Según los discursos oficiales, la justicia es igual para todos, aunque en España hace tiempo que nadie se lo cree. Según los últimos datos del INE, difundidos hace unos días, los españoles son los que peor nota ponen a la justicia (2,9) frente a la de los comunitarios (4,2). Si el malestar con la clase política es evidente, la desconfianza en la justicia no le va a la zaga. La sociedad observa que el peso de la ley es contundente en algunos casos y laxa según quienes sean los encausados. Tampoco hay que olvidar que si acudir a la justicia siempre ha sido artículo de lujo, con el invento de Gallardón de establecer unas tasas judiciales que desanimen de acudir al juzgado, está claro que pedir justicia en España se ha convertido en un sueño impagable.

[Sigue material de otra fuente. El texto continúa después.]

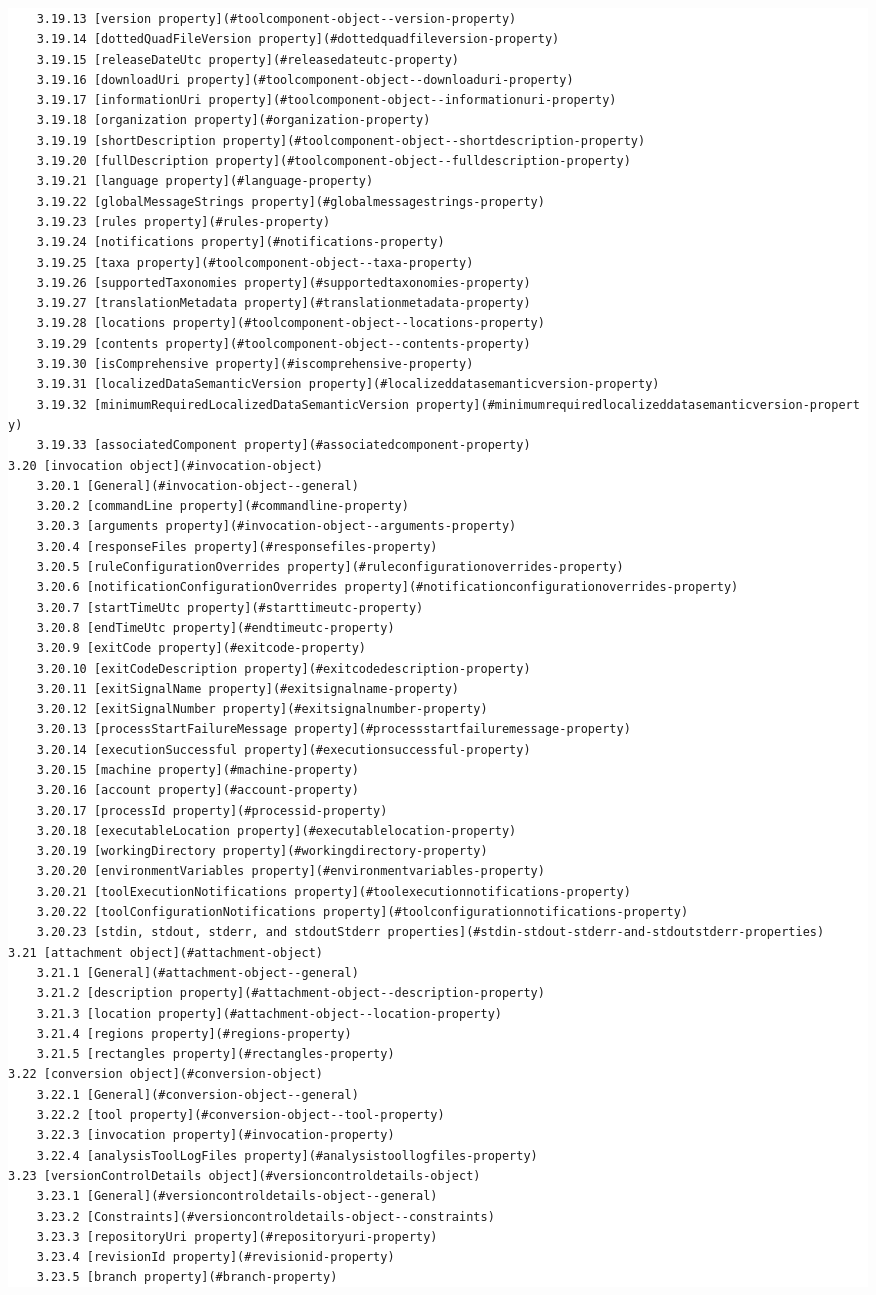 		3.19.13 [version property](#toolcomponent-object--version-property)  
		3.19.14 [dottedQuadFileVersion property](#dottedquadfileversion-property)  
		3.19.15 [releaseDateUtc property](#releasedateutc-property)  
		3.19.16 [downloadUri property](#toolcomponent-object--downloaduri-property)  
		3.19.17 [informationUri property](#toolcomponent-object--informationuri-property)  
		3.19.18 [organization property](#organization-property)  
		3.19.19 [shortDescription property](#toolcomponent-object--shortdescription-property)  
		3.19.20 [fullDescription property](#toolcomponent-object--fulldescription-property)  
		3.19.21 [language property](#language-property)  
		3.19.22 [globalMessageStrings property](#globalmessagestrings-property)  
		3.19.23 [rules property](#rules-property)  
		3.19.24 [notifications property](#notifications-property)  
		3.19.25 [taxa property](#toolcomponent-object--taxa-property)  
		3.19.26 [supportedTaxonomies property](#supportedtaxonomies-property)  
		3.19.27 [translationMetadata property](#translationmetadata-property)  
		3.19.28 [locations property](#toolcomponent-object--locations-property)  
		3.19.29 [contents property](#toolcomponent-object--contents-property)  
		3.19.30 [isComprehensive property](#iscomprehensive-property)  
		3.19.31 [localizedDataSemanticVersion property](#localizeddatasemanticversion-property)  
		3.19.32 [minimumRequiredLocalizedDataSemanticVersion property](#minimumrequiredlocalizeddatasemanticversion-property)  
		3.19.33 [associatedComponent property](#associatedcomponent-property)  
	3.20 [invocation object](#invocation-object)  
		3.20.1 [General](#invocation-object--general)  
		3.20.2 [commandLine property](#commandline-property)  
		3.20.3 [arguments property](#invocation-object--arguments-property)  
		3.20.4 [responseFiles property](#responsefiles-property)  
		3.20.5 [ruleConfigurationOverrides property](#ruleconfigurationoverrides-property)  
		3.20.6 [notificationConfigurationOverrides property](#notificationconfigurationoverrides-property)  
		3.20.7 [startTimeUtc property](#starttimeutc-property)  
		3.20.8 [endTimeUtc property](#endtimeutc-property)  
		3.20.9 [exitCode property](#exitcode-property)  
		3.20.10 [exitCodeDescription property](#exitcodedescription-property)  
		3.20.11 [exitSignalName property](#exitsignalname-property)  
		3.20.12 [exitSignalNumber property](#exitsignalnumber-property)  
		3.20.13 [processStartFailureMessage property](#processstartfailuremessage-property)  
		3.20.14 [executionSuccessful property](#executionsuccessful-property)  
		3.20.15 [machine property](#machine-property)  
		3.20.16 [account property](#account-property)  
		3.20.17 [processId property](#processid-property)  
		3.20.18 [executableLocation property](#executablelocation-property)  
		3.20.19 [workingDirectory property](#workingdirectory-property)  
		3.20.20 [environmentVariables property](#environmentvariables-property)  
		3.20.21 [toolExecutionNotifications property](#toolexecutionnotifications-property)  
		3.20.22 [toolConfigurationNotifications property](#toolconfigurationnotifications-property)  
		3.20.23 [stdin, stdout, stderr, and stdoutStderr properties](#stdin-stdout-stderr-and-stdoutstderr-properties)  
	3.21 [attachment object](#attachment-object)  
		3.21.1 [General](#attachment-object--general)  
		3.21.2 [description property](#attachment-object--description-property)  
		3.21.3 [location property](#attachment-object--location-property)  
		3.21.4 [regions property](#regions-property)  
		3.21.5 [rectangles property](#rectangles-property)  
	3.22 [conversion object](#conversion-object)  
		3.22.1 [General](#conversion-object--general)  
		3.22.2 [tool property](#conversion-object--tool-property)  
		3.22.3 [invocation property](#invocation-property)  
		3.22.4 [analysisToolLogFiles property](#analysistoollogfiles-property)  
	3.23 [versionControlDetails object](#versioncontroldetails-object)  
		3.23.1 [General](#versioncontroldetails-object--general)  
		3.23.2 [Constraints](#versioncontroldetails-object--constraints)  
		3.23.3 [repositoryUri property](#repositoryuri-property)  
		3.23.4 [revisionId property](#revisionid-property)  
		3.23.5 [branch property](#branch-property)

La tan cacareada independencia del poder judicial, reiteradamente en boca de ministros, jueces y políticos en general, es hoy por hoy, percibida como falsa e hipócrita por el común de los ciudadanos. Al desapego y al descreimiento en este poder del Estado han contribuido la variedad de casos de corrupción, tan abundantes, que España parece una piscifactoría de corruptos a plena producción. Con el riñón cubierto y mucha pasta en metálico, en cuentas suizas, luxemburguesas o en las islas Caimán se pueden permitir abogados expertos en encaje de bolillos judiciales que dilaten los procedimientos de tal modo que casi resulte imposible ver el final del trayecto judicial. Pasa como con la crisis, el final del túnel sólo lo ven desde la parte alta de la pirámide pero la base de la misma, la que soporta el temporal y paga la estructura del estado no ve sino nubarrones con amenaza de tormenta. La justicia, en conclusión, es percibida como parcial porque se presiente la continua intervención del poder político y en esa alianza de intereses es imposible predecir un resultado honesto.

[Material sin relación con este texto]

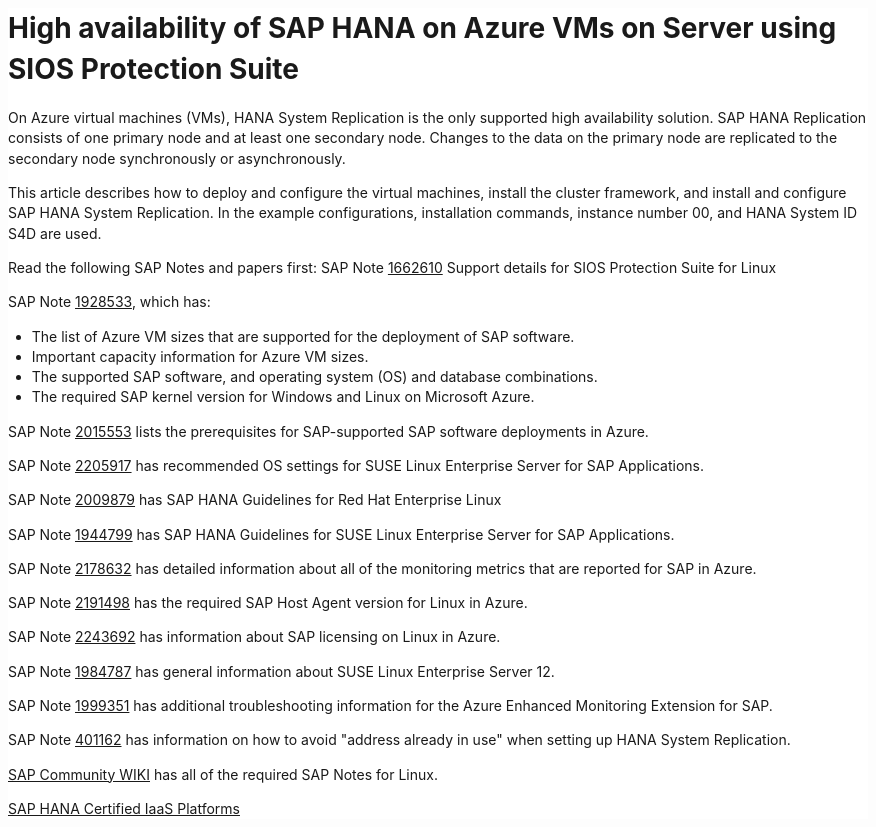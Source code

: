 # High availability of SAP HANA on Azure VMs on Server using SIOS Protection Suite

On Azure virtual machines (VMs), HANA System Replication is the only supported high availability solution. SAP HANA Replication consists of one primary node and at least one secondary node. Changes to the data on the primary node are replicated to the secondary node synchronously or asynchronously.

This article describes how to deploy and configure the virtual machines, install the cluster framework, and install and configure SAP HANA System Replication. In the example configurations, installation commands, instance number 00, and HANA System ID S4D are used.

Read the following SAP Notes and papers first:
SAP Note [1662610](https://launchpad.support.sap.com/#/notes/1662610) Support details for SIOS Protection Suite for Linux

SAP Note [1928533](https://launchpad.support.sap.com/#/notes/1928533), which has:

- The list of Azure VM sizes that are supported for the deployment of SAP software.
- Important capacity information for Azure VM sizes.
- The supported SAP software, and operating system (OS) and database combinations.
- The required SAP kernel version for Windows and Linux on Microsoft Azure.

SAP Note [2015553](https://launchpad.support.sap.com/#/notes/2015553) lists the prerequisites for SAP-supported SAP software deployments in Azure.

SAP Note [2205917](https://launchpad.support.sap.com/#/notes/2205917) has recommended OS settings for SUSE Linux Enterprise Server for SAP Applications.

SAP Note [2009879](https://launchpad.support.sap.com/#/notes/2009879) has SAP HANA Guidelines for Red Hat Enterprise Linux

SAP Note [1944799](https://launchpad.support.sap.com/#/notes/1944799) has SAP HANA Guidelines for SUSE Linux Enterprise Server for SAP Applications.

SAP Note [2178632](https://launchpad.support.sap.com/#/notes/2178632) has detailed information about all of the monitoring metrics that are reported for SAP in Azure.

SAP Note [2191498](https://launchpad.support.sap.com/#/notes/2191498) has the required SAP Host Agent version for Linux in Azure.

SAP Note [2243692](https://launchpad.support.sap.com/#/notes/2243692) has information about SAP licensing on Linux in Azure.

SAP Note [1984787](https://launchpad.support.sap.com/#/notes/1984787) has general information about SUSE Linux Enterprise Server 12.

SAP Note [1999351](https://launchpad.support.sap.com/#/notes/1999351) has additional troubleshooting information for the Azure Enhanced Monitoring Extension for SAP.

SAP Note [401162](https://launchpad.support.sap.com/#/notes/401162) has information on how to avoid "address already in use" when setting up HANA System Replication.

[SAP Community WIKI](https://wiki.scn.sap.com/wiki/display/HOME/SAPonLinuxNotes) has all of the required SAP Notes for Linux.

[SAP HANA Certified IaaS Platforms](https://www.sap.com/dmc/exp/2014-09-02-hana-hardware/enEN/iaas.html#categories=Microsoft%20Azure)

Tras el saqueo al que se ha sometido a España en los últimos años todavía nadie ha pagado las culpas del expolio. Por el contrario, hemos visto cientos de desahucios, despidos procedentes e improcedentes, encarcelamientos y causas contra manifestantes y huelguistas y un intento de criminalizar las protestas. De Francia llega un buen ejemplo, Sarkozy ha sido retenido, acusado de tráfico de influencias y de financiar ilegalmente su campaña presidencial y nadie arremete contra la imparcialidad del juez. Ya ven, como aquí, que la larga sombra de la financiación ilegal rodea la Moncloa y nadie sabe nada. Prietas las filas.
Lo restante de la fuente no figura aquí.